This specification defines the content-size property, which, in conjunction with size containment, defines a 'default size' for the contents of an element.

CSS is a language for describing the rendering of structured documents (such as HTML and XML) on screen, on paper, etc.

Status of this document

1. Introduction

When size containment is applied to an element, it lays out as if it were completely empty, ignoring any child content it might have. This directive lets the layout engine "scope" sizing-related layout changes; the UA knows, for 100% certain, that no changes in the contents of the element will have any effect on the element’s own size, and so the UA can immediately skip redoing layout for the element or its ancestors without having to rely on heuristics.

However, making the element completely empty isn’t always desirable; it can allow the element to shrink down to zero size. Setting an explicit width/height (or min-width/min-height) on the element can prevent this, but that can have its own possibly unwanted implications on layout, making it act differently than an ordinary element with children would in the same situation.

The content-size property, when set on an element with size containment, causes the element to pretend to have a single, fixed-size child of the specified size, rather than pretending to be completely empty. This accomplishes the same "hiding" of layout dirtying that size containment normally does, but allows the author to provide a more useful "default size" for the element, and avoid accidentally letting the element shrink down to a useless size.

2. The content-size Property

Name: content-size
Value: none | <length>{1,2}
Initial: none
Applies to: elements with size containment
Inherited: no
Percentages: n/a
Computed value: the specified keyword, or a pair of absolutized <length>s
Canonical order: per grammar
Animation type: discrete

The content-size property specifies whether a container with size containment should pretend to be empty for layout purposes, or pretend to have a single child of the specified size.

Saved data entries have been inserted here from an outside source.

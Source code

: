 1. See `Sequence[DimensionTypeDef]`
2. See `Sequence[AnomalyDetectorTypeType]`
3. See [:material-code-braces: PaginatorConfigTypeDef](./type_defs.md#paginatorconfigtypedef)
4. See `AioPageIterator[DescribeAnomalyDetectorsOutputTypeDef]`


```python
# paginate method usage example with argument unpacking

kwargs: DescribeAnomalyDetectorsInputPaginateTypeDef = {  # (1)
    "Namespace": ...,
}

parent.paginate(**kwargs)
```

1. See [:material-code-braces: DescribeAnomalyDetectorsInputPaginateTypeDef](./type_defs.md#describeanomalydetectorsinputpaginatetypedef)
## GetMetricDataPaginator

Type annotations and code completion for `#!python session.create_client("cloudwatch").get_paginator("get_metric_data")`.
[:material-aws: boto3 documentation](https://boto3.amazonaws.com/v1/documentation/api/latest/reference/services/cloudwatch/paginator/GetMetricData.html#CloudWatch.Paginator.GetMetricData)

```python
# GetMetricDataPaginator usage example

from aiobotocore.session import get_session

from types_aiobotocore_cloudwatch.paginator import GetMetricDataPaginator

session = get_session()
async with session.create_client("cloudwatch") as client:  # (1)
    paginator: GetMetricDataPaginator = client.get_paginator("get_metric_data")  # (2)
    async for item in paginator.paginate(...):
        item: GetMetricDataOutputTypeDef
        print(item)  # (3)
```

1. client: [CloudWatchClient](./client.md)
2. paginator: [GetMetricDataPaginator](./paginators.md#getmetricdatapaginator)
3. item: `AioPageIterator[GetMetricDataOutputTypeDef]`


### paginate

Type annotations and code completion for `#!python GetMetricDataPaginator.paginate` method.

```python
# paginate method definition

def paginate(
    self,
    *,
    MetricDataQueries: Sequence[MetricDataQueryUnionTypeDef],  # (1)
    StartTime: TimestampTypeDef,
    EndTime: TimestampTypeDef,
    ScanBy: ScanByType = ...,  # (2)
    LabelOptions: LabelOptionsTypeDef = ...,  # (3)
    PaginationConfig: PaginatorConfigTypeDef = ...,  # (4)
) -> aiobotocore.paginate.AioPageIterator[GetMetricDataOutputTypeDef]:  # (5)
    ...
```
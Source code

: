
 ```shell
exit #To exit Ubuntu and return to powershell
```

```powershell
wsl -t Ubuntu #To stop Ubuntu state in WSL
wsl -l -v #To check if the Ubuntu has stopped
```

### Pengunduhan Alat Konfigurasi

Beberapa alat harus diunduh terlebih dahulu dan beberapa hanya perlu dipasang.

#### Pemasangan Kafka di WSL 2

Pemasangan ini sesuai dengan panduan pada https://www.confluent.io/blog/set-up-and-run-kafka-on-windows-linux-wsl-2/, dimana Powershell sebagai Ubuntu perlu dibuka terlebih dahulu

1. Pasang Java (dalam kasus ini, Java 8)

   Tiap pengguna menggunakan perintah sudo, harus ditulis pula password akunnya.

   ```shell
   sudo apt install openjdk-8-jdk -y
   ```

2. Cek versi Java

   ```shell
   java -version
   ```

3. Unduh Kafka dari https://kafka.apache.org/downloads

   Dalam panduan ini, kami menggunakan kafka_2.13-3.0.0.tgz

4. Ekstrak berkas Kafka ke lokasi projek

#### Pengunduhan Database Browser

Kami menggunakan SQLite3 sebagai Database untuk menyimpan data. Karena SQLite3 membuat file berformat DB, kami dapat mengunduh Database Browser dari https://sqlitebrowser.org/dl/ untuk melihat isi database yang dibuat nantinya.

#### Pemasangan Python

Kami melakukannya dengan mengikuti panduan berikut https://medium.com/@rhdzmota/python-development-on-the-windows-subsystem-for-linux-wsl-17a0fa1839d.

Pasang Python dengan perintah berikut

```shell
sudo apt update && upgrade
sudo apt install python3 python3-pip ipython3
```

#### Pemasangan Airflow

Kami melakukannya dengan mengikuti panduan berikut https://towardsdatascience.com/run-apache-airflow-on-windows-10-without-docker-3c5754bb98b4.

Its values are:

none

If the element has size containment and is a non-replaced element, it lays out as if it were empty.

If the element is a replaced element, its intrinsic width and height are both zero.

<length>{1,2}

If the element has size containment and is a non-replaced element, it lays out as if it had a single child element, with the child‘s width property set to the first <length>, and its height property set to the second <length> (defaulting to the first if only one is specified).

If the element is a replaced element, its intrinsic width is the first <length>, and its intrinsic height is the second <length> (defaulting to the first if only one is specified).

If the element does not have size containment, this property has no effect.

Conformance

Document conventions

Conformance requirements are expressed with a combination of descriptive assertions and RFC 2119 terminology. The key words “MUST”, “MUST NOT”, “REQUIRED”, “SHALL”, “SHALL NOT”, “SHOULD”, “SHOULD NOT”, “RECOMMENDED”, “MAY”, and “OPTIONAL” in the normative parts of this document are to be interpreted as described in RFC 2119. However, for readability, these words do not appear in all uppercase letters in this specification.

All of the text of this specification is normative except sections explicitly marked as non-normative, examples, and notes. [RFC2119]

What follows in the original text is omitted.